Give again the line that contains "label，将当前指令位置下一条指令的地址保存在 x1, 作为返回地址", plus every line after it to the end of the records, unchanged.

----

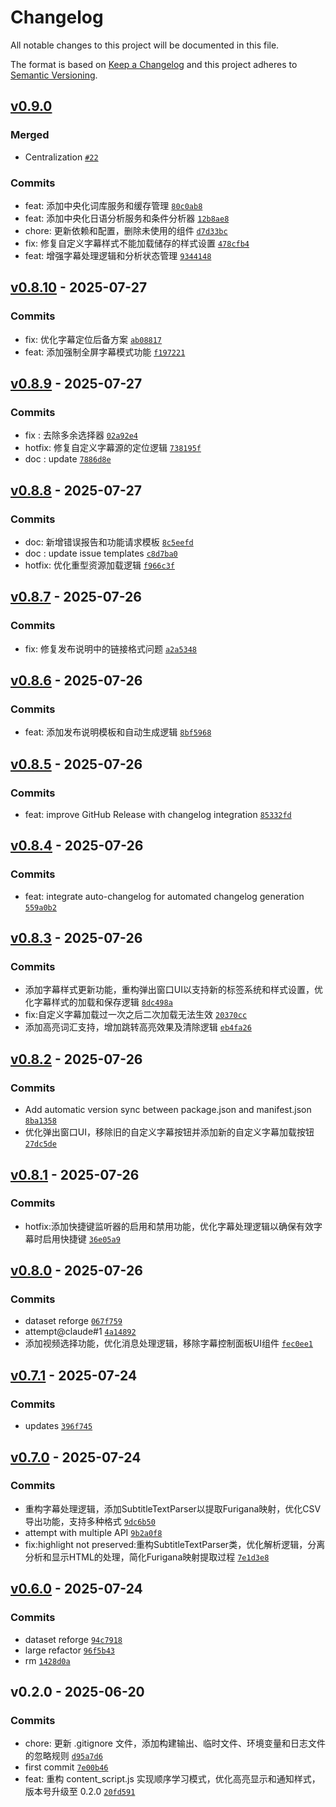 # Changelog

All notable changes to this project will be documented in this file.

The format is based on [Keep a Changelog](https://keepachangelog.com/en/1.0.0/)
and this project adheres to [Semantic Versioning](https://semver.org/spec/v2.0.0.html).

## [v0.9.0](https://github.com/metrovoc/immersive-memorize/compare/v0.8.10...v0.9.0)

### Merged

- Centralization [`#22`](https://github.com/metrovoc/immersive-memorize/pull/22)

### Commits

- feat: 添加中央化词库服务和缓存管理 [`80c0ab8`](https://github.com/metrovoc/immersive-memorize/commit/80c0ab84410aadda5a8548ac3a5a9fdfbafb03fb)
- feat: 添加中央化日语分析服务和条件分析器 [`12b8ae8`](https://github.com/metrovoc/immersive-memorize/commit/12b8ae8e10d1b3a5b0013d4bd33a6e55c0378097)
- chore: 更新依赖和配置，删除未使用的组件 [`d7d33bc`](https://github.com/metrovoc/immersive-memorize/commit/d7d33bcb9f43cb01bd6f3e230bca45b284189f0a)
- fix: 修复自定义字幕样式不能加载储存的样式设置 [`478cfb4`](https://github.com/metrovoc/immersive-memorize/commit/478cfb4c5e4fdcef1dacd5f2784c9d634c3211d3)
- feat: 增强字幕处理逻辑和分析状态管理 [`9344148`](https://github.com/metrovoc/immersive-memorize/commit/93441489ea806a67f991bcc9deab3a4646219b41)

## [v0.8.10](https://github.com/metrovoc/immersive-memorize/compare/v0.8.9...v0.8.10) - 2025-07-27

### Commits

- fix: 优化字幕定位后备方案 [`ab08817`](https://github.com/metrovoc/immersive-memorize/commit/ab08817e0cce118d8e49ce88cf91c12829ee5a20)
- feat: 添加强制全屏字幕模式功能 [`f197221`](https://github.com/metrovoc/immersive-memorize/commit/f197221023959d8e2ef128bf08c9f0df56b40969)

## [v0.8.9](https://github.com/metrovoc/immersive-memorize/compare/v0.8.8...v0.8.9) - 2025-07-27

### Commits

- fix : 去除多余选择器 [`02a92e4`](https://github.com/metrovoc/immersive-memorize/commit/02a92e497d49ea3cc4c0d48f4eaa11d098d6a021)
- hotfix: 修复自定义字幕源的定位逻辑 [`738195f`](https://github.com/metrovoc/immersive-memorize/commit/738195f4d97c09c3c4a0294f96a223be27f691b4)
- doc : update [`7886d8e`](https://github.com/metrovoc/immersive-memorize/commit/7886d8e5739b831e4be87e95f373b290d9e4e202)

## [v0.8.8](https://github.com/metrovoc/immersive-memorize/compare/v0.8.7...v0.8.8) - 2025-07-27

### Commits

- doc: 新增错误报告和功能请求模板 [`8c5eefd`](https://github.com/metrovoc/immersive-memorize/commit/8c5eefda23afaa5a676dbc03da351cf1d07b9964)
- doc : update issue templates [`c8d7ba0`](https://github.com/metrovoc/immersive-memorize/commit/c8d7ba08a10f17316e9556b2d23a3405730f56fe)
- hotfix: 优化重型资源加载逻辑 [`f966c3f`](https://github.com/metrovoc/immersive-memorize/commit/f966c3f74767cd964b6f572495401c742a910eb2)

## [v0.8.7](https://github.com/metrovoc/immersive-memorize/compare/v0.8.6...v0.8.7) - 2025-07-26

### Commits

- fix: 修复发布说明中的链接格式问题 [`a2a5348`](https://github.com/metrovoc/immersive-memorize/commit/a2a5348513cb1b1e20f5dd52d9a2719e1fea086c)

## [v0.8.6](https://github.com/metrovoc/immersive-memorize/compare/v0.8.5...v0.8.6) - 2025-07-26

### Commits

- feat: 添加发布说明模板和自动生成逻辑 [`8bf5968`](https://github.com/metrovoc/immersive-memorize/commit/8bf59685fbb72039ea3d95c24c75c4fd260a4ce9)

## [v0.8.5](https://github.com/metrovoc/immersive-memorize/compare/v0.8.4...v0.8.5) - 2025-07-26

### Commits

- feat: improve GitHub Release with changelog integration [`85332fd`](https://github.com/metrovoc/immersive-memorize/commit/85332fd0139f24bbddb649b19aa74ee544222847)

## [v0.8.4](https://github.com/metrovoc/immersive-memorize/compare/v0.8.3...v0.8.4) - 2025-07-26

### Commits

- feat: integrate auto-changelog for automated changelog generation [`559a0b2`](https://github.com/metrovoc/immersive-memorize/commit/559a0b2c2c9f2e9e9c68e3d6b47a0c89531ec49f)

## [v0.8.3](https://github.com/metrovoc/immersive-memorize/compare/v0.8.2...v0.8.3) - 2025-07-26

### Commits

- 添加字幕样式更新功能，重构弹出窗口UI以支持新的标签系统和样式设置，优化字幕样式的加载和保存逻辑 [`8dc498a`](https://github.com/metrovoc/immersive-memorize/commit/8dc498ad7925c06e9332c7dd0daff3c5b89c8826)
- fix:自定义字幕加载过一次之后二次加载无法生效 [`20370cc`](https://github.com/metrovoc/immersive-memorize/commit/20370cc10a2bdf250a01c02af0571ee3bc2267b4)
- 添加高亮词汇支持，增加跳转高亮效果及清除逻辑 [`eb4fa26`](https://github.com/metrovoc/immersive-memorize/commit/eb4fa26d7d8eee7825e160a741b2ecfd50cd16aa)

## [v0.8.2](https://github.com/metrovoc/immersive-memorize/compare/v0.8.1...v0.8.2) - 2025-07-26

### Commits

- Add automatic version sync between package.json and manifest.json [`8ba1358`](https://github.com/metrovoc/immersive-memorize/commit/8ba135894b8ae1144eb7c18725855c15ee908787)
- 优化弹出窗口UI，移除旧的自定义字幕按钮并添加新的自定义字幕加载按钮 [`27dc5de`](https://github.com/metrovoc/immersive-memorize/commit/27dc5de2090f74a05a6c09d5540599828d78eb26)

## [v0.8.1](https://github.com/metrovoc/immersive-memorize/compare/v0.8.0...v0.8.1) - 2025-07-26

### Commits

- hotfix:添加快捷键监听器的启用和禁用功能，优化字幕处理逻辑以确保有效字幕时启用快捷键 [`36e05a9`](https://github.com/metrovoc/immersive-memorize/commit/36e05a947a72129e1521f338e1eeeafa777bcc05)

## [v0.8.0](https://github.com/metrovoc/immersive-memorize/compare/v0.7.1...v0.8.0) - 2025-07-26

### Commits

- dataset reforge [`067f759`](https://github.com/metrovoc/immersive-memorize/commit/067f759b85e1abab1b156d095566a3ff10772af2)
- attempt@claude#1 [`4a14892`](https://github.com/metrovoc/immersive-memorize/commit/4a14892dbf5e004009e63f6521703156ebb92f13)
- 添加视频选择功能，优化消息处理逻辑，移除字幕控制面板UI组件 [`fec0ee1`](https://github.com/metrovoc/immersive-memorize/commit/fec0ee18c2416a5df968f50d4187246f14b5a45d)

## [v0.7.1](https://github.com/metrovoc/immersive-memorize/compare/v0.7.0...v0.7.1) - 2025-07-24

### Commits

- updates [`396f745`](https://github.com/metrovoc/immersive-memorize/commit/396f745157c4ecca14d26bb5f0e2f0c87d90d299)

## [v0.7.0](https://github.com/metrovoc/immersive-memorize/compare/v0.6.0...v0.7.0) - 2025-07-24

### Commits

- 重构字幕处理逻辑，添加SubtitleTextParser以提取Furigana映射，优化CSV导出功能，支持多种格式 [`9dc6b50`](https://github.com/metrovoc/immersive-memorize/commit/9dc6b507c1367a978b684174fcfd8ef23b1e82b0)
- attempt with multiple API [`9b2a0f8`](https://github.com/metrovoc/immersive-memorize/commit/9b2a0f8198481f6d8b547415bab0b0895781c280)
- fix:highlight not preserved:重构SubtitleTextParser类，优化解析逻辑，分离分析和显示HTML的处理，简化Furigana映射提取过程 [`7e1d3e8`](https://github.com/metrovoc/immersive-memorize/commit/7e1d3e881fdee9024b31769b4535c12562bbc935)

## [v0.6.0](https://github.com/metrovoc/immersive-memorize/compare/v0.2.0...v0.6.0) - 2025-07-24

### Commits

- dataset reforge [`94c7918`](https://github.com/metrovoc/immersive-memorize/commit/94c7918cbc7dae9f7a838560464c9332fc147bd4)
- large refactor [`96f5b43`](https://github.com/metrovoc/immersive-memorize/commit/96f5b4381dafa726dbd7acb8376d86af53310cff)
- rm [`1428d0a`](https://github.com/metrovoc/immersive-memorize/commit/1428d0ad8f365dacd6349343b9adc3706f2e6ec4)

## v0.2.0 - 2025-06-20

### Commits

- chore: 更新 .gitignore 文件，添加构建输出、临时文件、环境变量和日志文件的忽略规则 [`d95a7d6`](https://github.com/metrovoc/immersive-memorize/commit/d95a7d6d62073137313bc90d00129085ba774828)
- first commit [`7e00b46`](https://github.com/metrovoc/immersive-memorize/commit/7e00b46527d33e6aaa9305b8d7096a250a8f9b18)
- feat: 重构 content_script.js 实现顺序学习模式，优化高亮显示和通知样式，版本号升级至 0.2.0 [`20fd591`](https://github.com/metrovoc/immersive-memorize/commit/20fd59144e27e0626f1982874088268f02445990)
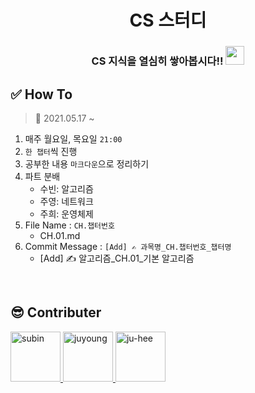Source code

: <div align="center">
  <h1>CS 스터디</h1>
  <h3>CS 지식을 열심히 쌓아봅시다!! <img src="https://media.giphy.com/media/WUlplcMpOCEmTGBtBW/giphy.gif" height="30"/></h3>
</div>

## ✅ How To
> 📅 2021.05.17 ~
1. 매주 월요일, 목요일 `21:00`
2. `한 챕터`씩 진행
3. 공부한 내용 `마크다운`으로 정리하기
4. 파트 분배
    - 수빈: 알고리즘
    - 주영: 네트워크
    - 주희: 운영체제 
5. File Name : `CH.챕터번호`
    - CH.01.md
6. Commit Message : `[Add] ✍ 과목명_CH.챕터번호_챕터명`
    - [Add] ✍ 알고리즘_CH.01_기본 알고리즘


<br />

## 😎 Contributer

<a href = "https://github.com/Kim-SuBin">
  <img src="https://avatars.githubusercontent.com/u/46712693?s=400&u=fbd9c6ca52af3c7505d69cfaa47e829c443c980a&v=4" alt="subin" width="80" style="max-width:100%" />
</a>
<a href = "https://github.com/Juyoung4">
  <img src="https://avatars.githubusercontent.com/u/47167335?s=400&u=e1c1bb39470956b96c192da2cff48b480780e51a&v=4" alt="juyoung" width="80" style="max-width:100%" />
</a>
<a href = "https://github.com/maywngml">
  <img src="https://avatars.githubusercontent.com/u/50205928?s=400&v=4" alt="ju-hee" width="80" style="max-width:100%" />
</a>

<br />
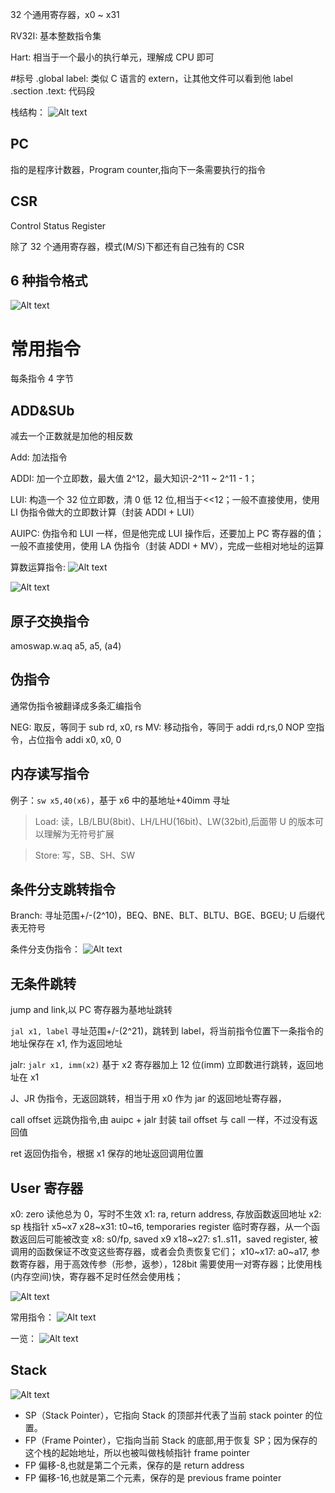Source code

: 32 个通用寄存器，x0 ~ x31

RV32I: 基本整数指令集

Hart: 相当于一个最小的执行单元，理解成 CPU 即可

#标号
.global label: 类似 C 语言的 extern，让其他文件可以看到他 label
.section .text: 代码段

栈结构：
![Alt text](Stack.png)

## PC

指的是程序计数器，Program counter,指向下一条需要执行的指令

## CSR

Control Status Register

除了 32 个通用寄存器，模式(M/S)下都还有自己独有的 CSR

## 6 种指令格式

![Alt text](1699844765138.jpg)

# 常用指令

每条指令 4 字节

## ADD&SUb

减去一个正数就是加他的相反数

Add: 加法指令

ADDI: 加一个立即数，最大值 2^12，最大知识-2^11 ~ 2^11 - 1；

LUI: 构造一个 32 位立即数，清 0 低 12 位,相当于<<12；一般不直接使用，使用
LI 伪指令做大的立即数计算（封装 ADDI + LUI）

AUIPC: 伪指令和 LUI 一样，但是他完成 LUI 操作后，还要加上 PC 寄存器的值；一般不直接使用，使用 LA 伪指令（封装 ADDI + MV），完成一些相对地址的运算

算数运算指令:
![Alt text](image-3.png)

![Alt text](image.png)

## 原子交换指令

amoswap.w.aq a5, a5, (a4)

## 伪指令

通常伪指令被翻译成多条汇编指令

NEG: 取反，等同于 sub rd, x0, rs
MV: 移动指令，等同于 addi rd,rs,0
NOP 空指令，占位指令 addi x0, x0, 0

## 内存读写指令

例子：`sw x5,40(x6)`，基于 x6 中的基地址+40imm 寻址

> Load: 读，LB/LBU(8bit)、LH/LHU(16bit)、LW(32bit),后面带 U 的版本可以理解为无符号扩展

> Store: 写，SB、SH、SW

## 条件分支跳转指令

Branch: 寻址范围+/-(2^10)，BEQ、BNE、BLT、BLTU、BGE、BGEU; U 后缀代表无符号

条件分支伪指令：
![Alt text](image-4.png)

## 无条件跳转

jump and link,以 PC 寄存器为基地址跳转

`jal x1, label` 寻址范围+/-(2^21)，跳转到 label，将当前指令位置下一条指令的地址保存在 x1, 作为返回地址

jalr: `jalr x1, imm(x2)` 基于 x2 寄存器加上 12 位(imm) 立即数进行跳转，返回地址在 x1

J、JR 伪指令，无返回跳转，相当于用 x0 作为 jar 的返回地址寄存器，

call offset 远跳伪指令,由 auipc + jalr 封装
tail offset 与 call 一样，不过没有返回值

ret 返回伪指令，根据 x1 保存的地址返回调用位置

## User 寄存器

x0: zero 读他总为 0，写时不生效
x1: ra, return address, 存放函数返回地址
x2: sp 栈指针
x5~x7 x28~x31: t0~t6, temporaries register 临时寄存器，从一个函数返回后可能被改变
x8: s0/fp, saved
x9 x18~x27: s1..s11，saved register, 被调用的函数保证不改变这些寄存器，或者会负责恢复它们；
x10~x17: a0~a17, 参数寄存器，用于高效传参（形参，返参），128bit 需要使用一对寄存器；比使用栈(内存空间)快，寄存器不足时任然会使用栈；

![Alt text](image-8.png)

常用指令：
![Alt text](image-2.png)

一览：
![Alt text](image-1.png)

## Stack

![Alt text](Stack2.png)

- SP（Stack Pointer），它指向 Stack 的顶部并代表了当前 stack pointer 的位置。
- FP（Frame Pointer），它指向当前 Stack 的底部,用于恢复 SP；因为保存的这个栈的起始地址，所以也被叫做栈帧指针 frame pointer
- FP 偏移-8,也就是第二个元素，保存的是 return address
- FP 偏移-16,也就是第二个元素，保存的是 previous frame pointer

----

▶ _Written response_:
`jal x1, label` 寻址范围+/-(2^21)，跳转到 label，将当前指令位置下一条指令的地址保存在 x1, 作为返回地址

jalr: `jalr x1, imm(x2)` 基于 x2 寄存器加上 12 位(imm) 立即数进行跳转，返回地址在 x1

J、JR 伪指令，无返回跳转，相当于用 x0 作为 jar 的返回地址寄存器，

call offset 远跳伪指令,由 auipc + jalr 封装
tail offset 与 call 一样，不过没有返回值

ret 返回伪指令，根据 x1 保存的地址返回调用位置

## User 寄存器

x0: zero 读他总为 0，写时不生效
x1: ra, return address, 存放函数返回地址
x2: sp 栈指针
x5~x7 x28~x31: t0~t6, temporaries register 临时寄存器，从一个函数返回后可能被改变
x8: s0/fp, saved
x9 x18~x27: s1..s11，saved register, 被调用的函数保证不改变这些寄存器，或者会负责恢复它们；
x10~x17: a0~a17, 参数寄存器，用于高效传参（形参，返参），128bit 需要使用一对寄存器；比使用栈(内存空间)快，寄存器不足时任然会使用栈；

![Alt text](image-8.png)

常用指令：
![Alt text](image-2.png)

一览：
![Alt text](image-1.png)

## Stack

![Alt text](Stack2.png)

- SP（Stack Pointer），它指向 Stack 的顶部并代表了当前 stack pointer 的位置。
- FP（Frame Pointer），它指向当前 Stack 的底部,用于恢复 SP；因为保存的这个栈的起始地址，所以也被叫做栈帧指针 frame pointer
- FP 偏移-8,也就是第二个元素，保存的是 return address
- FP 偏移-16,也就是第二个元素，保存的是 previous frame pointer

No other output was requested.